Task description - The answer must be one number: how many lines in the records below contain the word "that".

[Source texts of formatted documents]
•••
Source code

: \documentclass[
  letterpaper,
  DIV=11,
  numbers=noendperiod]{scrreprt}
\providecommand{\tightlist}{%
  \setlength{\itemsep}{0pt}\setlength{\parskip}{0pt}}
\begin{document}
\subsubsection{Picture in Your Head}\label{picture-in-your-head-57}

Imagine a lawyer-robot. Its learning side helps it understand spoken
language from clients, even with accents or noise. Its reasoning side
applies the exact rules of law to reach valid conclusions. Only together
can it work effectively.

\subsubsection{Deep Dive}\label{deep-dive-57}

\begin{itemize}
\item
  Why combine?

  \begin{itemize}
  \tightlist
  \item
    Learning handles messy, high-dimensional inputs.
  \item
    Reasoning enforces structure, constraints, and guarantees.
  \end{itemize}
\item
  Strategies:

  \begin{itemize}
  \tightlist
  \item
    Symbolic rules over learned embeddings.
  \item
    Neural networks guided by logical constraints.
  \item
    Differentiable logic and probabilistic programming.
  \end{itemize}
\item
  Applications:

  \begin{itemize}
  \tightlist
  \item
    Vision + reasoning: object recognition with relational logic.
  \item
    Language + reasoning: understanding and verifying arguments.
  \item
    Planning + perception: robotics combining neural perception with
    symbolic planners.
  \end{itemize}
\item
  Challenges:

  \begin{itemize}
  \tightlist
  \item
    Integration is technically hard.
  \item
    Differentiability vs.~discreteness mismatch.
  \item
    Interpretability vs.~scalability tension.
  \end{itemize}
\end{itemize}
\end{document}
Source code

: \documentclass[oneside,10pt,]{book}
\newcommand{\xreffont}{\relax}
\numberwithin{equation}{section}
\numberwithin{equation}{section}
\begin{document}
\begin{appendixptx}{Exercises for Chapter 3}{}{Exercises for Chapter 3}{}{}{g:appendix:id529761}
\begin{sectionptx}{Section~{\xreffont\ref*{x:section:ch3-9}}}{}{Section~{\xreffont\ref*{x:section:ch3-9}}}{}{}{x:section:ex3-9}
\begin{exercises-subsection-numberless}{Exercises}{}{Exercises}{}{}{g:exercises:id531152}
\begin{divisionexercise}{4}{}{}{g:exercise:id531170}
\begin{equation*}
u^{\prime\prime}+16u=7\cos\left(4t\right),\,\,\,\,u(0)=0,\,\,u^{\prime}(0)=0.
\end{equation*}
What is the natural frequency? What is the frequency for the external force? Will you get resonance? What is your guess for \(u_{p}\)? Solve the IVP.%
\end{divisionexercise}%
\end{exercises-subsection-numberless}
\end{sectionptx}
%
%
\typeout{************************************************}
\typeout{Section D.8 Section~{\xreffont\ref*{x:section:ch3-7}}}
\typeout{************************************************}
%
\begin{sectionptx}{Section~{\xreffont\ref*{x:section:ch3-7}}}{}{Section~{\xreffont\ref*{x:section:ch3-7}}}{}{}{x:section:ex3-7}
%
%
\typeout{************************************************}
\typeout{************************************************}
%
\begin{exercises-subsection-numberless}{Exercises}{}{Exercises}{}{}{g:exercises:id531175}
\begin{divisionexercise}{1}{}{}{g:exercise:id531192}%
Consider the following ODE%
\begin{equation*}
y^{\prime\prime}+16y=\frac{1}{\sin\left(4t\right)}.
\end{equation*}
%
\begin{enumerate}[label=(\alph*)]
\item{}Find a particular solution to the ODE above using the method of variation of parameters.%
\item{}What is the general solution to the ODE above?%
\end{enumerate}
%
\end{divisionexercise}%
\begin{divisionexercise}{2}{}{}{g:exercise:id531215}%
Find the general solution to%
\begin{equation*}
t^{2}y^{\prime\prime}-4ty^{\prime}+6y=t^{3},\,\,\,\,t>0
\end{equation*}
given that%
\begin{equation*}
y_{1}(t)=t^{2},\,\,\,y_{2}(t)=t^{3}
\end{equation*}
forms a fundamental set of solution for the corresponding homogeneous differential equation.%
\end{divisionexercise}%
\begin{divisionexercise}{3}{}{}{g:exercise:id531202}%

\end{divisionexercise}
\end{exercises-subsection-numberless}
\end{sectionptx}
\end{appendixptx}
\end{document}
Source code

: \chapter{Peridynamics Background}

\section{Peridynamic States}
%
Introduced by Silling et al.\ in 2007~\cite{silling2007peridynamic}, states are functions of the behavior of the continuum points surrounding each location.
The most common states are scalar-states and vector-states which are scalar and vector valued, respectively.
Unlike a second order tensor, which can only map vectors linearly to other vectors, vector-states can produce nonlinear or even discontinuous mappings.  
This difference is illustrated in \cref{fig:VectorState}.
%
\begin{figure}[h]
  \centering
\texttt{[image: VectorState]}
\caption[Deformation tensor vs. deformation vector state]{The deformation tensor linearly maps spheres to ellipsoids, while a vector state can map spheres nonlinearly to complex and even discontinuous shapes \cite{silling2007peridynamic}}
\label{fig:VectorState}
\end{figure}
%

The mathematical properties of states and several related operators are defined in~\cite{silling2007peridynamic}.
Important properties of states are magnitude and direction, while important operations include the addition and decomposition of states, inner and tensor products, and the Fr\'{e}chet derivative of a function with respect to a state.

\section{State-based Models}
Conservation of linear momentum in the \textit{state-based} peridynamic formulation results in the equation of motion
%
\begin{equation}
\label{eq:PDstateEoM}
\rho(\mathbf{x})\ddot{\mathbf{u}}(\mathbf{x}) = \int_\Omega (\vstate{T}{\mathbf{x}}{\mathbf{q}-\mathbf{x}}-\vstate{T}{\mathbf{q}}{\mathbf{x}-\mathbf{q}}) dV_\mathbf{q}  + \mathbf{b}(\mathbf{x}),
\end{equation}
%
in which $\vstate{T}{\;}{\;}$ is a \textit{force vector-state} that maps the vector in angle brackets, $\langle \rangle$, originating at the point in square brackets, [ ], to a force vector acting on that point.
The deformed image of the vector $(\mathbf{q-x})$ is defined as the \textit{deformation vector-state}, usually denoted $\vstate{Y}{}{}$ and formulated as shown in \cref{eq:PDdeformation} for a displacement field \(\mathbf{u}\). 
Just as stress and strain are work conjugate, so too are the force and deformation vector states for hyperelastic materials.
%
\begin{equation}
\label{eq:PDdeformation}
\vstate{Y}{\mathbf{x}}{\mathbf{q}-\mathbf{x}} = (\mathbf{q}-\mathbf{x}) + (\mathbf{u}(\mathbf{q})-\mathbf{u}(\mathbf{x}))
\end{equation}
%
•••
Solution to this exercise - 2